◆ **YOUR INSTRUCTIONS**: Every line from the start of the records through the line with "2016.01.15 -- 兼容assets存放的本地图片" is to be written out exactly; pictures are not.

◆ **Saved entries**:

=== Section Start ===

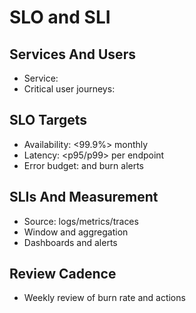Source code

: # SLO and SLI

## Services And Users
- Service: <name>
- Critical user journeys: <list>

## SLO Targets
- Availability: <99.9%> monthly
- Latency: <p95/p99> per endpoint
- Error budget: <value> and burn alerts

## SLIs And Measurement
- Source: logs/metrics/traces
- Window and aggregation
- Dashboards and alerts

## Review Cadence
- Weekly review of burn rate and actions


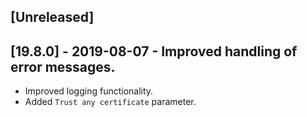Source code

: ## [Unreleased]


## [19.8.0] - 2019-08-07 - Improved handling of error messages.
 - Improved logging functionality.
 - Added `Trust any certificate` parameter.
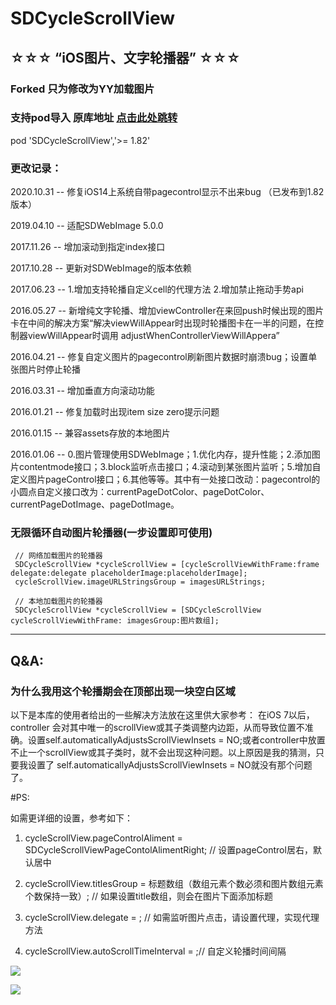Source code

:# SDCycleScrollView
## ☆☆☆ “iOS图片、文字轮播器” ☆☆☆


### Forked 只为修改为YY加载图片




### 支持pod导入 原库地址 [点击此处跳转](https://github.com/gsdios/SDCycleScrollView)
pod 'SDCycleScrollView','>= 1.82'


### 更改记录：

2020.10.31 -- 修复iOS14上系统自带pagecontrol显示不出来bug （已发布到1.82版本）

2019.04.10 -- 适配SDWebImage 5.0.0

2017.11.26 -- 增加滚动到指定index接口

2017.10.28 -- 更新对SDWebImage的版本依赖

2017.06.23 -- 1.增加支持轮播自定义cell的代理方法 2.增加禁止拖动手势api

2016.05.27 -- 新增纯文字轮播、增加viewController在来回push时候出现的图片卡在中间的解决方案“解决viewWillAppear时出现时轮播图卡在一半的问题，在控制器viewWillAppear时调用 adjustWhenControllerViewWillAppera”

2016.04.21 -- 修复自定义图片的pagecontrol刷新图片数据时崩溃bug；设置单张图片时停止轮播

2016.03.31 -- 增加垂直方向滚动功能

2016.01.21 -- 修复加载时出现item size zero提示问题

2016.01.15 -- 兼容assets存放的本地图片

2016.01.06 -- 0.图片管理使用SDWebImage；1.优化内存，提升性能；2.添加图片contentmode接口；3.block监听点击接口；4.滚动到某张图片监听；5.增加自定义图片pageControl接口；6.其他等等。其中有一处接口改动：pagecontrol的小圆点自定义接口改为：currentPageDotColor、pageDotColor、currentPageDotImage、pageDotImage。

           
### 无限循环自动图片轮播器(一步设置即可使用)

     // 网络加载图片的轮播器
     SDCycleScrollView *cycleScrollView = [cycleScrollViewWithFrame:frame delegate:delegate placeholderImage:placeholderImage];
     cycleScrollView.imageURLStringsGroup = imagesURLStrings;
     
     // 本地加载图片的轮播器
     SDCycleScrollView *cycleScrollView = [SDCycleScrollView cycleScrollViewWithFrame: imagesGroup:图片数组];
    
    
 ---------------------------------------------------------------------------------------------------------------
 
## Q&A: 
### 为什么我用这个轮播期会在顶部出现一块空白区域
以下是本库的使用者给出的一些解决方法放在这里供大家参考：
在iOS 7以后，controller 会对其中唯一的scrollView或其子类调整内边距，从而导致位置不准确。设置self.automaticallyAdjustsScrollViewInsets = NO;或者controller中放置不止一个scrollView或其子类时，就不会出现这种问题。以上原因是我的猜测，只要我设置了 self.automaticallyAdjustsScrollViewInsets = NO就没有那个问题了。
 
#PS:
 
 如需更详细的设置，参考如下：
 
 1. cycleScrollView.pageControlAliment = SDCycleScrollViewPageContolAlimentRight; // 设置pageControl居右，默认居中
 
 2. cycleScrollView.titlesGroup =  标题数组（数组元素个数必须和图片数组元素个数保持一致）; // 如果设置title数组，则会在图片下面添加标题
 
 3. cycleScrollView.delegate = ; // 如需监听图片点击，请设置代理，实现代理方法
 
 4. cycleScrollView.autoScrollTimeInterval = ;// 自定义轮播时间间隔 

![](http://ww4.sinaimg.cn/bmiddle/9b8146edjw1esvytq7lwrg208p0fce82.gif)

![](http://cdn.cocimg.com/bbs/attachment/Fid_19/19_441660_d01407e9c4b63d1.gif)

=== Section End ===

◆ **SOLUTION FOR THIS EXERCISE**:
Source code

: # SLO and SLI

## Services And Users
- Service: <name>
- Critical user journeys: <list>

## SLO Targets
- Availability: <99.9%> monthly
- Latency: <p95/p99> per endpoint
- Error budget: <value> and burn alerts

## SLIs And Measurement
- Source: logs/metrics/traces
- Window and aggregation
- Dashboards and alerts

## Review Cadence
- Weekly review of burn rate and actions


Source code

: ## [Unreleased]


## [19.8.0] - 2019-08-07 - Improved handling of error messages.
 - Improved logging functionality.
 - Added `Trust any certificate` parameter.
Source code

:# SDCycleScrollView
## ☆☆☆ “iOS图片、文字轮播器” ☆☆☆


### Forked 只为修改为YY加载图片




### 支持pod导入 原库地址 [点击此处跳转](https://github.com/gsdios/SDCycleScrollView)
pod 'SDCycleScrollView','>= 1.82'


### 更改记录：

2020.10.31 -- 修复iOS14上系统自带pagecontrol显示不出来bug （已发布到1.82版本）

2019.04.10 -- 适配SDWebImage 5.0.0

2017.11.26 -- 增加滚动到指定index接口

2017.10.28 -- 更新对SDWebImage的版本依赖

2017.06.23 -- 1.增加支持轮播自定义cell的代理方法 2.增加禁止拖动手势api

2016.05.27 -- 新增纯文字轮播、增加viewController在来回push时候出现的图片卡在中间的解决方案“解决viewWillAppear时出现时轮播图卡在一半的问题，在控制器viewWillAppear时调用 adjustWhenControllerViewWillAppera”

2016.04.21 -- 修复自定义图片的pagecontrol刷新图片数据时崩溃bug；设置单张图片时停止轮播

2016.03.31 -- 增加垂直方向滚动功能

2016.01.21 -- 修复加载时出现item size zero提示问题

2016.01.15 -- 兼容assets存放的本地图片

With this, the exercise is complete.